10年前、高橋さんの背中を押した早稲田の夜 を今でもしっかり覚えています。


高橋さんは無所属で、選挙を知っている人など誰もいない中


小沢王国の鉄板選挙区で、風穴をあけようと立ち上がった高橋さん。


政党支持がなくても、小沢の支持がなくても、見事、当選しました。


それから2期目の選挙でもトップ当選。


最初の選挙で相談して書いた政策。


「水源保全条例」など、その中のいくつかは既に条例化されています。


それにしても、最初の選挙は寒い選挙でした。


後にも先にも、吹雪の中を、窓をあけた選挙カーで誰もいない大地に向かって叫ぶのは無いかもしれません。
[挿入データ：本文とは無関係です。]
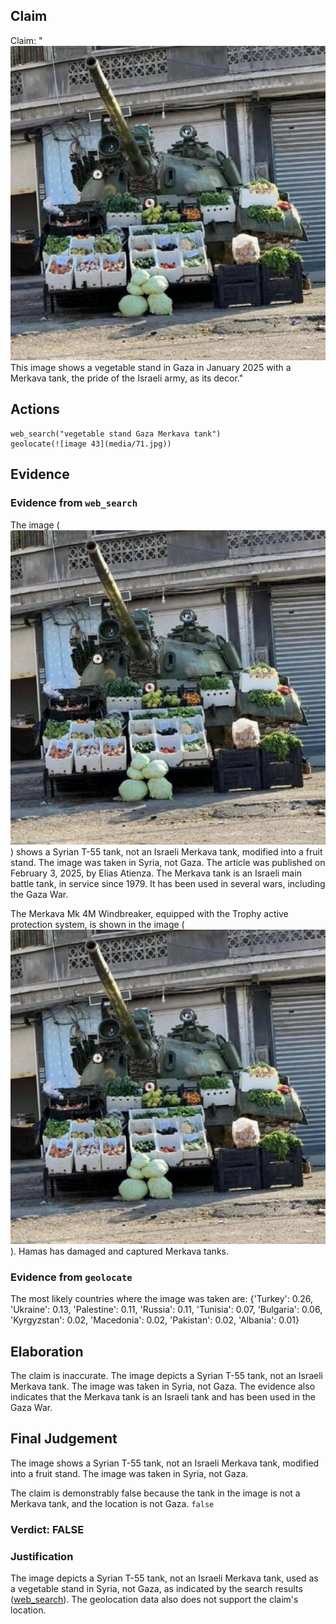 ## Claim
Claim: "![image 43](media/71.jpg) This image shows a vegetable stand in Gaza in January 2025 with a Merkava tank, the pride of the Israeli army, as its decor."

## Actions
```
web_search("vegetable stand Gaza Merkava tank")
geolocate(![image 43](media/71.jpg))
```

## Evidence
### Evidence from `web_search`
The image (![image 43](media/71.jpg)) shows a Syrian T-55 tank, not an Israeli Merkava tank, modified into a fruit stand. The image was taken in Syria, not Gaza. The article was published on February 3, 2025, by Elias Atienza. The Merkava tank is an Israeli main battle tank, in service since 1979. It has been used in several wars, including the Gaza War.

The Merkava Mk 4M Windbreaker, equipped with the Trophy active protection system, is shown in the image (![image 43](media/71.jpg)). Hamas has damaged and captured Merkava tanks.


### Evidence from `geolocate`
The most likely countries where the image was taken are: {'Turkey': 0.26, 'Ukraine': 0.13, 'Palestine': 0.11, 'Russia': 0.11, 'Tunisia': 0.07, 'Bulgaria': 0.06, 'Kyrgyzstan': 0.02, 'Macedonia': 0.02, 'Pakistan': 0.02, 'Albania': 0.01}

## Elaboration
The claim is inaccurate. The image depicts a Syrian T-55 tank, not an Israeli Merkava tank. The image was taken in Syria, not Gaza. The evidence also indicates that the Merkava tank is an Israeli tank and has been used in the Gaza War.


## Final Judgement
The image shows a Syrian T-55 tank, not an Israeli Merkava tank, modified into a fruit stand. The image was taken in Syria, not Gaza.

The claim is demonstrably false because the tank in the image is not a Merkava tank, and the location is not Gaza. `false`

### Verdict: FALSE

### Justification
The image depicts a Syrian T-55 tank, not an Israeli Merkava tank, used as a vegetable stand in Syria, not Gaza, as indicated by the search results ([web_search](https://www.google.com/search?q=vegetable+stand+Gaza+Merkava+tank)). The geolocation data also does not support the claim's location.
その時、高橋さんを支えた同世代の人の中には、もうこの世にいない人もいます。


引きこもりだったその子にも、


諦めない姿勢を自分でみせることで、希望を与えました。


その選挙では、コブクロの「轍」を選挙カーで流しました。


僕らが特に好きだったフレーズがあります。


「しがらみの中をかき分けて進め


傷だらけの両手がいつか輝いて見える日まで


開いた扉通り抜けても


それじゃ強くなれやしないよ


閉じた扉叩き潰してゆこう 君の未来のほうへ」


高橋さんは、自分で閉じた扉を叩きつぶしに、


きっと政治の世界に戻ってきます。


その時まで、僕は政治の世界で頑張っていきます。